[lustre-discuss] ?==?utf-8?q? ?==?utf-8?q? ?= Changelog users failing to clear records in 2.8, can anyone help
nanava at luis.uni-hannover.de
Mon Jan 7 10:39:51 PST 2019
Any advice here what could be done to avoid storage overflow?. As only a few gb is left on mdt, we plan to resize the storage device, though this seems to be not a permanent solution ..
> has this problem been resolved? We experience the same issue when we can't clear the changelog records and as a result MDT is gradually running out of space.
> Will update to 2.10.x on MDS resolve the issue ?
> Gizo Nanava
> Leibniz Universitaet IT Services
> Leibniz Universitaet Hannover
> Schlosswender Str. 5
> D-30159 Hannover
> Tel +49 511 762 7919085
> On Thursday, June 1, 2017 16:09 CEST, "Gibbins, Faye" <Faye.Gibbins at cirrus.com> wrote:
> > Hi,
> > We have 4 file systems on our lustre cluster. All have changelog users registered for robinhood to use.

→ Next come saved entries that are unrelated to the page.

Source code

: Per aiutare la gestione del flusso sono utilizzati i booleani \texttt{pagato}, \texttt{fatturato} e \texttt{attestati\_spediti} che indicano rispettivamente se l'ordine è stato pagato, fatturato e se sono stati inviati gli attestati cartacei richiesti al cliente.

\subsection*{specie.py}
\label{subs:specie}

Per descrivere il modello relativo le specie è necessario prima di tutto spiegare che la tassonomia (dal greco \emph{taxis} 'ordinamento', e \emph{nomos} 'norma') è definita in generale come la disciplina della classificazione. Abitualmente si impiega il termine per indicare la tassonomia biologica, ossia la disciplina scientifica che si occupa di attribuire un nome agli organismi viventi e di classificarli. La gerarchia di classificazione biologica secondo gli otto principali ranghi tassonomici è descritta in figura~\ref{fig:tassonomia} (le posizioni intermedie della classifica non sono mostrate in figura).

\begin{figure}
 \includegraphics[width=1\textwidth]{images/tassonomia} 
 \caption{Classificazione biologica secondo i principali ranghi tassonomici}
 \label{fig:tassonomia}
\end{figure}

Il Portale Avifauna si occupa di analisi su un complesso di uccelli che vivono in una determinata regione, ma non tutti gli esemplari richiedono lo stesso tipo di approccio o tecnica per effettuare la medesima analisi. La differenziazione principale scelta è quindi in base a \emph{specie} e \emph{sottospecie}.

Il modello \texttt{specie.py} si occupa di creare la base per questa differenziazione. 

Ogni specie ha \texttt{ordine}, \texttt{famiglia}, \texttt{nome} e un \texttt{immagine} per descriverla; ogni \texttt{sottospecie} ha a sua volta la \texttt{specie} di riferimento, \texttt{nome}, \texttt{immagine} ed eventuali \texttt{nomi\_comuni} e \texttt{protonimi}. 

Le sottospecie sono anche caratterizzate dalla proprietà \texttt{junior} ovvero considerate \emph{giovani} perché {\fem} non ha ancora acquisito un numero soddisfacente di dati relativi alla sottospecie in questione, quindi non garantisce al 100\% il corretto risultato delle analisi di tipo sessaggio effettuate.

> > We have discovered that a changelog user for one of the file systems is not catching up to its index. Manual runs of Robinhood fail to read any more records even though according to mdd/tools-MDT0000/changelog_users there are record to read!
> > Over time the change log had filled and the file system had become sluggish. Wiping the robinhood mysql and reinitializing robin hood with a full scan didn't fix the issue and like I said above three other change logs from different file systems (on the same MSG) are ok when used from the same robinhood instance.
> > What makes me think this is a lustre (and we are using 2.8 on ext4) problem is this (repeated) error we are getting in syslog:
> > [Wed May 31 14:06:59 2017] Lustre: 46400:0:(llog.c:530:llog_process_thread()) invalid length -420090294 in llog record for index 372672342/61708
> > [Wed May 31 14:06:59 2017] LustreError: 46400:0:(mdd_device.c:261:llog_changelog_cancel()) tools-MDD0000: cancel idx 645 of catalog 0x7:10 rc=-22
> > Deregistering the user from the change log and starting with a new one has not changed the behaviour and we still can't use this new user to track changes to the file system.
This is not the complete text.